Shadow IT has long been a common business unit practice. When the wait for an approved solution from the corporate IT department feels too long, users navigate around the corporate policy and find their own solution. While there’s immediate relief to a pain point, there are compound long-term security and spend implications. How can an organization recover and take control?
Even the most benign of SaaS solutions can put a company at risk, functioning outside the parameters of IT security, privacy, and regulatory requirements. And the inherent challenge with SaaS, is that the risk is not a static moment in time. The institutional intelligence lives on in the cloud even as the user discontinues software usage.
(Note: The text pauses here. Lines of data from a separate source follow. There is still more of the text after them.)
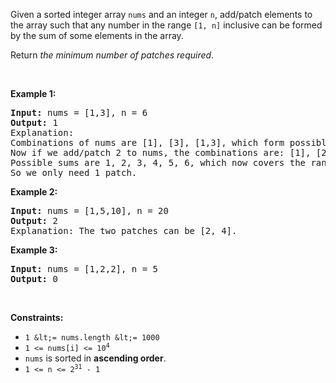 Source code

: Given a sorted integer array `` nums `` and an integer `` n ``, add/patch elements to the array such that any number in the range `` [1, n] `` inclusive can be formed by the sum of some elements in the array.

Return _the minimum number of patches required_.

&nbsp;

__Example 1:__

<pre>
<strong>Input:</strong> nums = [1,3], n = 6
<strong>Output:</strong> 1
Explanation:
Combinations of nums are [1], [3], [1,3], which form possible sums of: 1, 3, 4.
Now if we add/patch 2 to nums, the combinations are: [1], [2], [3], [1,3], [2,3], [1,2,3].
Possible sums are 1, 2, 3, 4, 5, 6, which now covers the range [1, 6].
So we only need 1 patch.
</pre>

__Example 2:__

<pre>
<strong>Input:</strong> nums = [1,5,10], n = 20
<strong>Output:</strong> 2
Explanation: The two patches can be [2, 4].
</pre>

__Example 3:__

<pre>
<strong>Input:</strong> nums = [1,2,2], n = 5
<strong>Output:</strong> 0
</pre>

&nbsp;

__Constraints:__

*   `` 1 &lt;= nums.length &lt;= 1000 ``
*   <code>1 &lt;= nums[i] &lt;= 10<sup>4</sup></code>
*   `` nums `` is sorted in __ascending order__.
*   <code>1 &lt;= n &lt;= 2<sup>31</sup> - 1</code> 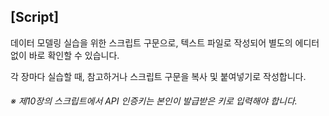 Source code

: ## [Script]
데이터 모델링 실습을 위한 스크립트 구문으로, 텍스트 파일로 작성되어 별도의 에디터 없이 바로 확인할 수 있습니다.

각 장마다 실습할 때, 참고하거나 스크립트 구문을 복사 및 붙여넣기로 작성합니다.

###### _※ 제10장의 스크립트에서 API 인증키는 본인이 발급받은 키로 입력해야 합니다._
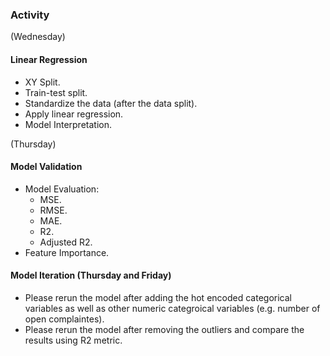 ### Activity
(Wednesday)
#### Linear Regression
- XY Split.
- Train-test split.
- Standardize the data (after the data split).
- Apply linear regression.
- Model Interpretation.

(Thursday)
#### Model Validation
- Model Evaluation:
  - MSE.
  - RMSE.
  - MAE.
  - R2.
  - Adjusted R2.
- Feature Importance.

#### Model Iteration (Thursday and Friday)
- Please rerun the model after adding the hot encoded categorical variables as well as other numeric categroical variables (e.g. number of open complaintes).
- Please rerun the model after removing the outliers and compare the results using R2 metric.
This means long-term exposure to both security breaches and spend.
The initial downside of Shadow IT is straightforward. A SaaS solution functions outside the rules and controls imposed and managed by the IT department including security, privacy, and regulatory requirements. It is a weakness in security.
But the impact can be far greater. Any institutional intelligence generated in this unauthorized software system may easily be lost when a SaaS platform has served its purpose and is no longer utilized. The company may continue paying for a subscription that goes unused for years, compounding security exposure concerns.
Knowing this, Shadow IT itself is not the real problem. The problem is when Shadow IT is left undetected and unchecked.
Many of these they software solutions do not do anything specific enough to show up on security scans, evading IT. The irony is that sometimes, rogue applications could prove to be beneficial to an organization if vetted and incorporated into the permitted SaaS offerings.
So how can you proactively trace, assess, and address this Shadow IT?
In the case of Shadow IT, it's impossible to have complete control over SaaS spend. Following the money may be a simple answer but it doesn't always solve the entirety of the problem at hand. If you don't have visibility into your SaaS estate with a plan to account for these outliers, then you really don't have full visibility.
There are many routes to consider while addressing a Shadow IT problem with any organization. Corporations can (and should) certainly develop and publish a list of apps that cannot under any circumstances be installed on the network. However, in many instances the Shadow IT apps in question can prove beneficial to business outcomes and should be adopted and absorbed into corporate IT management.
Again, this is easier said than done. Part of the reason Shadow IT presents itself in the first place is due to the lack of time and/or resources. While this is a great start, this plan will not always be easy to keep up with as the SaaS estate grows.